- Born: 10 February 1923 Cleveland, Ohio, US
- Died: 27 March 2015 (aged 92) Oakland, California, US
- Education: University of Chicago
- Known for: Wolfenstein parametrization Mikheyev–Smirnov–Wolfenstein effect Weak Interaction
- Awards: Guggenheim Fellowship (1973) Sakurai Prize (1992) Bruno Pontecorvo Prize (2005)
- Scientific career
- Fields: Physics
- Workplaces: Carnegie Mellon University
- Thesis: (1949)

= Lincoln Wolfenstein =

American particle physicist (1923–2015)

Lincoln Wolfenstein (February 10, 1923 – March 27, 2015) was an American particle physicist who studied the weak interaction. Wolfenstein was born in 1923 and obtained his PhD in 1949 from the University of Chicago. He retired from Carnegie Mellon University in 2000 after being a faculty member for 52 years. Despite being retired, he continued to come into work nearly every day.

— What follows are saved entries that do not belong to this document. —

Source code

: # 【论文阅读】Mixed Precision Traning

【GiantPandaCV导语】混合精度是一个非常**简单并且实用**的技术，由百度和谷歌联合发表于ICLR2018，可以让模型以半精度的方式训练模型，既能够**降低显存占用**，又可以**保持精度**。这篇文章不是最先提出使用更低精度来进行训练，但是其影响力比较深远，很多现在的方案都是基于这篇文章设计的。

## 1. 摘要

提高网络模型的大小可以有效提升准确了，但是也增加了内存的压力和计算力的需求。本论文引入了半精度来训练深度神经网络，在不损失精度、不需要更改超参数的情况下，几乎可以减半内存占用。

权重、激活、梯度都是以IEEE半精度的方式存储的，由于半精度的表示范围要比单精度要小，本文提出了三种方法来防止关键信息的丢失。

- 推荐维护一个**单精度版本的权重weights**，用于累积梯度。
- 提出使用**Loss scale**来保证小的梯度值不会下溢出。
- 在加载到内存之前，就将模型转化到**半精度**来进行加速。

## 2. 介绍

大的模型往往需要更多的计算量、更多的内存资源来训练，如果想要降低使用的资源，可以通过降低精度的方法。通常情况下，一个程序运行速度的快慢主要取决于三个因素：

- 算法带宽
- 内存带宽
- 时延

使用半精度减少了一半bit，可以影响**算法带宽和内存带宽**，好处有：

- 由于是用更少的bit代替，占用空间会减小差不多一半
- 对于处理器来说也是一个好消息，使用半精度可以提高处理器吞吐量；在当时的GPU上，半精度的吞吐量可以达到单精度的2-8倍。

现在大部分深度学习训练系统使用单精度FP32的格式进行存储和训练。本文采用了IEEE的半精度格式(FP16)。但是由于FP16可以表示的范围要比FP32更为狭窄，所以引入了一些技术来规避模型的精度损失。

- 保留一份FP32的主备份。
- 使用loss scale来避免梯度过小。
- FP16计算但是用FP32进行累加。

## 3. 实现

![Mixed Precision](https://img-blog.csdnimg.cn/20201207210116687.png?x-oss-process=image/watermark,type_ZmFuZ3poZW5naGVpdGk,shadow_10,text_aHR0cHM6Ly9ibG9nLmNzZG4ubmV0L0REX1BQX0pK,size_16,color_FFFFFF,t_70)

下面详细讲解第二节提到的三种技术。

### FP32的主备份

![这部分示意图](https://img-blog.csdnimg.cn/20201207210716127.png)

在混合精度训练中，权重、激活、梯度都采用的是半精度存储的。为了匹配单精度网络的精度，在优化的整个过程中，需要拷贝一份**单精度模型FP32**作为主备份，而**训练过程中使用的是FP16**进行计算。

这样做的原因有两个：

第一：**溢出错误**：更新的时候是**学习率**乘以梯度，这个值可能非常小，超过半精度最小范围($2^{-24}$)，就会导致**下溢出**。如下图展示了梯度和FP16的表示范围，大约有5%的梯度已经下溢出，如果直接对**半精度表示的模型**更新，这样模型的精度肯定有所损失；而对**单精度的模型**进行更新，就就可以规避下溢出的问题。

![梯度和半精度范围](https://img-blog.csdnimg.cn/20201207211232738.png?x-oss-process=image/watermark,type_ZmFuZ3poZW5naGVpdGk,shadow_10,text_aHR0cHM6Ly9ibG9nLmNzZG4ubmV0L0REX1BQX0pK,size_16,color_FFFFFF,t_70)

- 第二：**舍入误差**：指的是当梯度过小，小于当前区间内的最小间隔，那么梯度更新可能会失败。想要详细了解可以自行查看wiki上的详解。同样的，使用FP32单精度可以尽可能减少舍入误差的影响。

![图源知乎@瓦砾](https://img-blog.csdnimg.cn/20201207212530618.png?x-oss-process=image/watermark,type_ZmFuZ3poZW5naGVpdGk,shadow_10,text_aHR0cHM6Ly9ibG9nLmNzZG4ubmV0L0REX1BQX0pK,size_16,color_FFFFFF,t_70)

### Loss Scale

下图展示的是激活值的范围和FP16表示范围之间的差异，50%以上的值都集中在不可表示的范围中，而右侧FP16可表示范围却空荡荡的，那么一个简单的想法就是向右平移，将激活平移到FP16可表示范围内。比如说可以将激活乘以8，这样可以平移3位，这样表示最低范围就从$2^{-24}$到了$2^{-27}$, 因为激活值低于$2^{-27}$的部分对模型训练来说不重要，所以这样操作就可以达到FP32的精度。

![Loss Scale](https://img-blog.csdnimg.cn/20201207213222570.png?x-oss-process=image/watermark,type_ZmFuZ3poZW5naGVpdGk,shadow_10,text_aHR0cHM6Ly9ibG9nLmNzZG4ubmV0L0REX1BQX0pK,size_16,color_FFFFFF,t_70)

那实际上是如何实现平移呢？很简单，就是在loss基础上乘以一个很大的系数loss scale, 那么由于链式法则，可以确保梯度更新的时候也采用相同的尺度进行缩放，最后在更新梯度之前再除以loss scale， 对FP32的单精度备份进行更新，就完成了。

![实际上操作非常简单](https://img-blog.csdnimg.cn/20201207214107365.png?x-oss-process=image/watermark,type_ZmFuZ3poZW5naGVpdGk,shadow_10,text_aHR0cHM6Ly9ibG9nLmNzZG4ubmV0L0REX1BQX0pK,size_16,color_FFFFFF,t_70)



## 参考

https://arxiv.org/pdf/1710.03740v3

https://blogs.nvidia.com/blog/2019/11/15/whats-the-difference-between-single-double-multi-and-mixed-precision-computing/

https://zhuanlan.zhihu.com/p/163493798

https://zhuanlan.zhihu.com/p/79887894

Wolfenstein was a particle phenomenologist, a theorist who focused primarily on connecting theoretical physics to experimental observations. In 1978, he noted that the presence of electrons in Earth and Solar matter could affect neutrino propagation. This work led to an eventual understanding of the MSW effect, which acts to enhance neutrino oscillation in matter. Wolfenstein received the 2005 Bruno Pontecorvo Prize from The Scientific Council of the Joint Institute for Nuclear Research (JINR), for his pioneering work on the MSW effect.

He was elected to the National Academy of Sciences in 1978. He was a founding member of the original Pittsburgh SANE (Committee for a Sane Nuclear Policy) and a member of the Union of Concerned Scientists. In 1986, Wolfenstein was awarded the New Person Award by the Thomas Merton Center in Pittsburgh for his work in pursuit of nuclear disarmament: He led a lifetime of advocating for responsible science as well as for individual rights and liberties.
In 1992, Wolfenstein was awarded the American Physical Society's J.J. Sakurai Prize for Theoretical Particle Physics for "his many contributions to the theory of weak interactions, particularly CP violation and the properties of neutrinos".